§ **What needs to be done**:
Search the material for the word "GenshinImpact" and copy every line in which it occurs.

▬▬▬▬▬▬▬▬▬▬

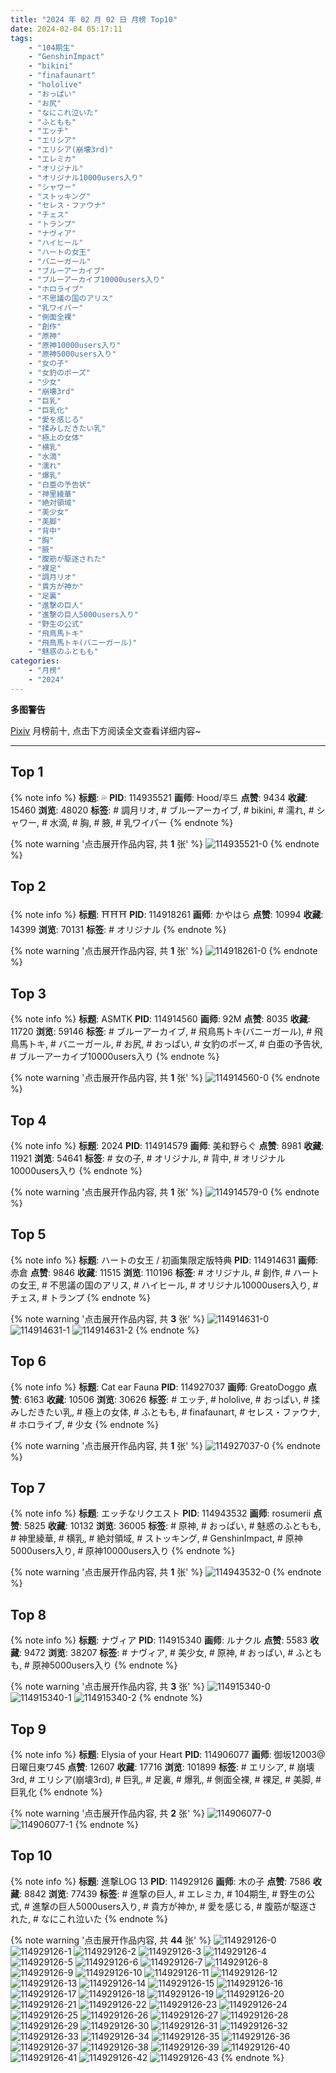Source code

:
 ```yaml
---
title: "2024 年 02 月 02 日 月榜 Top10"
date: 2024-02-04 05:17:11
tags:
    - "104期生"
    - "GenshinImpact"
    - "bikini"
    - "finafaunart"
    - "hololive"
    - "おっぱい"
    - "お尻"
    - "なにこれ泣いた"
    - "ふともも"
    - "エッチ"
    - "エリシア"
    - "エリシア(崩壊3rd)"
    - "エレミカ"
    - "オリジナル"
    - "オリジナル10000users入り"
    - "シャワー"
    - "ストッキング"
    - "セレス・ファウナ"
    - "チェス"
    - "トランプ"
    - "ナヴィア"
    - "ハイヒール"
    - "ハートの女王"
    - "バニーガール"
    - "ブルーアーカイブ"
    - "ブルーアーカイブ10000users入り"
    - "ホロライブ"
    - "不思議の国のアリス"
    - "乳ワイパー"
    - "側面全裸"
    - "創作"
    - "原神"
    - "原神10000users入り"
    - "原神5000users入り"
    - "女の子"
    - "女豹のポーズ"
    - "少女"
    - "崩壊3rd"
    - "巨乳"
    - "巨乳化"
    - "愛を感じる"
    - "揉みしだきたい乳"
    - "極上の女体"
    - "横乳"
    - "水滴"
    - "濡れ"
    - "爆乳"
    - "白亜の予告状"
    - "神里綾華"
    - "絶対領域"
    - "美少女"
    - "美脚"
    - "背中"
    - "胸"
    - "腋"
    - "腹筋が駆逐された"
    - "裸足"
    - "調月リオ"
    - "貴方が神か"
    - "足裏"
    - "進撃の巨人"
    - "進撃の巨人5000users入り"
    - "野生の公式"
    - "飛鳥馬トキ"
    - "飛鳥馬トキ(バニーガール)"
    - "魅惑のふともも"
categories:
    - "月榜"
    - "2024"
---
```


<i class="fa fa-triangle-exclamation"></i>**多图警告**<i class="fa fa-triangle-exclamation"></i>

[Pixiv](https://www.pixiv.net/) 月榜前十, 点击下方阅读全文查看详细内容~

<!-- more -->

---

## Top 1

{% note info %}
**标题**: 💦
**PID**: 114935521 **画师**: Hood/후드
**点赞**: 9434 **收藏**: 15460 **浏览**: 48020
**标签**: # 調月リオ, # ブルーアーカイブ, # bikini, # 濡れ, # シャワー, # 水滴, # 胸, # 腋, # 乳ワイパー
{% endnote %}

{% note warning '点击展开作品内容, 共 **1** 张' %}
![114935521-0](https://i.pixiv.re/img-original/img/2024/01/06/18/41/44/114935521_p0.png)
{% endnote %}

## Top 2

{% note info %}
**标题**: ⛩⛩⛩
**PID**: 114918261 **画师**: かやはら
**点赞**: 10994 **收藏**: 14399 **浏览**: 70131
**标签**: # オリジナル
{% endnote %}

{% note warning '点击展开作品内容, 共 **1** 张' %}
![114918261-0](https://i.pixiv.re/img-original/img/2024/01/06/01/57/00/114918261_p0.png)
{% endnote %}

## Top 3

{% note info %}
**标题**: ASMTK
**PID**: 114914560 **画师**: 92M
**点赞**: 8035 **收藏**: 11720 **浏览**: 59146
**标签**: # ブルーアーカイブ, # 飛鳥馬トキ(バニーガール), # 飛鳥馬トキ, # バニーガール, # お尻, # おっぱい, # 女豹のポーズ, # 白亜の予告状, # ブルーアーカイブ10000users入り
{% endnote %}

{% note warning '点击展开作品内容, 共 **1** 张' %}
![114914560-0](https://i.pixiv.re/img-original/img/2024/01/06/00/00/40/114914560_p0.png)
{% endnote %}

## Top 4

{% note info %}
**标题**: 2024
**PID**: 114914579 **画师**: 美和野らぐ
**点赞**: 8981 **收藏**: 11921 **浏览**: 54641
**标签**: # 女の子, # オリジナル, # 背中, # オリジナル10000users入り
{% endnote %}

{% note warning '点击展开作品内容, 共 **1** 张' %}
![114914579-0](https://i.pixiv.re/img-original/img/2024/01/06/00/03/42/114914579_p0.png)
{% endnote %}

## Top 5

{% note info %}
**标题**: ハートの女王 / 初画集限定版特典
**PID**: 114914631 **画师**: 赤倉
**点赞**: 9846 **收藏**: 11515 **浏览**: 110196
**标签**: # オリジナル, # 創作, # ハートの女王, # 不思議の国のアリス, # ハイヒール, # オリジナル10000users入り, # チェス, # トランプ
{% endnote %}

{% note warning '点击展开作品内容, 共 **3** 张' %}
![114914631-0](https://i.pixiv.re/img-original/img/2024/01/06/00/01/07/114914631_p0.jpg)
![114914631-1](https://i.pixiv.re/img-original/img/2024/01/06/00/01/07/114914631_p1.jpg)
![114914631-2](https://i.pixiv.re/img-original/img/2024/01/06/00/01/07/114914631_p2.jpg)
{% endnote %}

## Top 6

{% note info %}
**标题**: Cat ear Fauna
**PID**: 114927037 **画师**: GreatoDoggo
**点赞**: 6163 **收藏**: 10506 **浏览**: 30626
**标签**: # エッチ, # hololive, # おっぱい, # 揉みしだきたい乳, # 極上の女体, # ふともも, # finafaunart, # セレス・ファウナ, # ホロライブ, # 少女
{% endnote %}

{% note warning '点击展开作品内容, 共 **1** 张' %}
![114927037-0](https://i.pixiv.re/img-original/img/2024/01/06/12/18/31/114927037_p0.png)
{% endnote %}

## Top 7

{% note info %}
**标题**: エッチなリクエスト
**PID**: 114943532 **画师**: rosumerii
**点赞**: 5825 **收藏**: 10132 **浏览**: 36005
**标签**: # 原神, # おっぱい, # 魅惑のふともも, # 神里綾華, # 横乳, # 絶対領域, # ストッキング, # GenshinImpact, # 原神5000users入り, # 原神10000users入り
{% endnote %}

{% note warning '点击展开作品内容, 共 **1** 张' %}
![114943532-0](https://i.pixiv.re/img-original/img/2024/01/06/22/43/42/114943532_p0.jpg)
{% endnote %}

## Top 8

{% note info %}
**标题**: ナヴィア
**PID**: 114915340 **画师**: ルナクル
**点赞**: 5583 **收藏**: 9472 **浏览**: 38207
**标签**: # ナヴィア, # 美少女, # 原神, # おっぱい, # ふともも, # 原神5000users入り
{% endnote %}

{% note warning '点击展开作品内容, 共 **3** 张' %}
![114915340-0](https://i.pixiv.re/img-original/img/2024/01/08/22/59/34/114915340_p0.jpg)
![114915340-1](https://i.pixiv.re/img-original/img/2024/01/08/22/59/34/114915340_p1.jpg)
![114915340-2](https://i.pixiv.re/img-original/img/2024/01/08/22/59/34/114915340_p2.jpg)
{% endnote %}

## Top 9

{% note info %}
**标题**: Elysia of your Heart
**PID**: 114906077 **画师**: 御坂12003@日曜日東ワ45
**点赞**: 12607 **收藏**: 17716 **浏览**: 101899
**标签**: # エリシア, # 崩壊3rd, # エリシア(崩壊3rd), # 巨乳, # 足裏, # 爆乳, # 側面全裸, # 裸足, # 美脚, # 巨乳化
{% endnote %}

{% note warning '点击展开作品内容, 共 **2** 张' %}
![114906077-0](https://i.pixiv.re/img-original/img/2024/01/05/19/46/05/114906077_p0.jpg)
![114906077-1](https://i.pixiv.re/img-original/img/2024/01/05/19/46/05/114906077_p1.jpg)
{% endnote %}

## Top 10

{% note info %}
**标题**: 進撃LOG 13
**PID**: 114929126 **画师**: 木の子
**点赞**: 7586 **收藏**: 8842 **浏览**: 77439
**标签**: # 進撃の巨人, # エレミカ, # 104期生, # 野生の公式, # 進撃の巨人5000users入り, # 貴方が神か, # 愛を感じる, # 腹筋が駆逐された, # なにこれ泣いた
{% endnote %}

{% note warning '点击展开作品内容, 共 **44** 张' %}
![114929126-0](https://i.pixiv.re/img-original/img/2024/01/06/14/07/11/114929126_p0.jpg)
![114929126-1](https://i.pixiv.re/img-original/img/2024/01/06/14/07/11/114929126_p1.jpg)
![114929126-2](https://i.pixiv.re/img-original/img/2024/01/06/14/07/11/114929126_p2.jpg)
![114929126-3](https://i.pixiv.re/img-original/img/2024/01/06/14/07/11/114929126_p3.jpg)
![114929126-4](https://i.pixiv.re/img-original/img/2024/01/06/14/07/11/114929126_p4.jpg)
![114929126-5](https://i.pixiv.re/img-original/img/2024/01/06/14/07/11/114929126_p5.jpg)
![114929126-6](https://i.pixiv.re/img-original/img/2024/01/06/14/07/11/114929126_p6.jpg)
![114929126-7](https://i.pixiv.re/img-original/img/2024/01/06/14/07/11/114929126_p7.jpg)
![114929126-8](https://i.pixiv.re/img-original/img/2024/01/06/14/07/11/114929126_p8.jpg)
![114929126-9](https://i.pixiv.re/img-original/img/2024/01/06/14/07/11/114929126_p9.jpg)
![114929126-10](https://i.pixiv.re/img-original/img/2024/01/06/14/07/11/114929126_p10.jpg)
![114929126-11](https://i.pixiv.re/img-original/img/2024/01/06/14/07/11/114929126_p11.jpg)
![114929126-12](https://i.pixiv.re/img-original/img/2024/01/06/14/07/11/114929126_p12.jpg)
![114929126-13](https://i.pixiv.re/img-original/img/2024/01/06/14/07/11/114929126_p13.jpg)
![114929126-14](https://i.pixiv.re/img-original/img/2024/01/06/14/07/11/114929126_p14.jpg)
![114929126-15](https://i.pixiv.re/img-original/img/2024/01/06/14/07/11/114929126_p15.jpg)
![114929126-16](https://i.pixiv.re/img-original/img/2024/01/06/14/07/11/114929126_p16.jpg)
![114929126-17](https://i.pixiv.re/img-original/img/2024/01/06/14/07/11/114929126_p17.jpg)
![114929126-18](https://i.pixiv.re/img-original/img/2024/01/06/14/07/11/114929126_p18.jpg)
![114929126-19](https://i.pixiv.re/img-original/img/2024/01/06/14/07/11/114929126_p19.jpg)
![114929126-20](https://i.pixiv.re/img-original/img/2024/01/06/14/07/11/114929126_p20.jpg)
![114929126-21](https://i.pixiv.re/img-original/img/2024/01/06/14/07/11/114929126_p21.jpg)
![114929126-22](https://i.pixiv.re/img-original/img/2024/01/06/14/07/11/114929126_p22.jpg)
![114929126-23](https://i.pixiv.re/img-original/img/2024/01/06/14/07/11/114929126_p23.jpg)
![114929126-24](https://i.pixiv.re/img-original/img/2024/01/06/14/07/11/114929126_p24.jpg)
![114929126-25](https://i.pixiv.re/img-original/img/2024/01/06/14/07/11/114929126_p25.jpg)
![114929126-26](https://i.pixiv.re/img-original/img/2024/01/06/14/07/11/114929126_p26.jpg)
![114929126-27](https://i.pixiv.re/img-original/img/2024/01/06/14/07/11/114929126_p27.jpg)
![114929126-28](https://i.pixiv.re/img-original/img/2024/01/06/14/07/11/114929126_p28.jpg)
![114929126-29](https://i.pixiv.re/img-original/img/2024/01/06/14/07/11/114929126_p29.jpg)
![114929126-30](https://i.pixiv.re/img-original/img/2024/01/06/14/07/11/114929126_p30.jpg)
![114929126-31](https://i.pixiv.re/img-original/img/2024/01/06/14/07/11/114929126_p31.jpg)
![114929126-32](https://i.pixiv.re/img-original/img/2024/01/06/14/07/11/114929126_p32.jpg)
![114929126-33](https://i.pixiv.re/img-original/img/2024/01/06/14/07/11/114929126_p33.jpg)
![114929126-34](https://i.pixiv.re/img-original/img/2024/01/06/14/07/11/114929126_p34.jpg)
![114929126-35](https://i.pixiv.re/img-original/img/2024/01/06/14/07/11/114929126_p35.jpg)
![114929126-36](https://i.pixiv.re/img-original/img/2024/01/06/14/07/11/114929126_p36.jpg)
![114929126-37](https://i.pixiv.re/img-original/img/2024/01/06/14/07/11/114929126_p37.jpg)
![114929126-38](https://i.pixiv.re/img-original/img/2024/01/06/14/07/11/114929126_p38.jpg)
![114929126-39](https://i.pixiv.re/img-original/img/2024/01/06/14/07/11/114929126_p39.jpg)
![114929126-40](https://i.pixiv.re/img-original/img/2024/01/06/14/07/11/114929126_p40.jpg)
![114929126-41](https://i.pixiv.re/img-original/img/2024/01/06/14/07/11/114929126_p41.jpg)
![114929126-42](https://i.pixiv.re/img-original/img/2024/01/06/14/07/11/114929126_p42.jpg)
![114929126-43](https://i.pixiv.re/img-original/img/2024/01/06/14/07/11/114929126_p43.jpg)
{% endnote %}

▬▬▬▬▬▬▬▬▬▬

§ **Response to this task**:
    - "GenshinImpact"
**标签**: # 原神, # おっぱい, # 魅惑のふともも, # 神里綾華, # 横乳, # 絶対領域, # ストッキング, # GenshinImpact, # 原神5000users入り, # 原神10000users入り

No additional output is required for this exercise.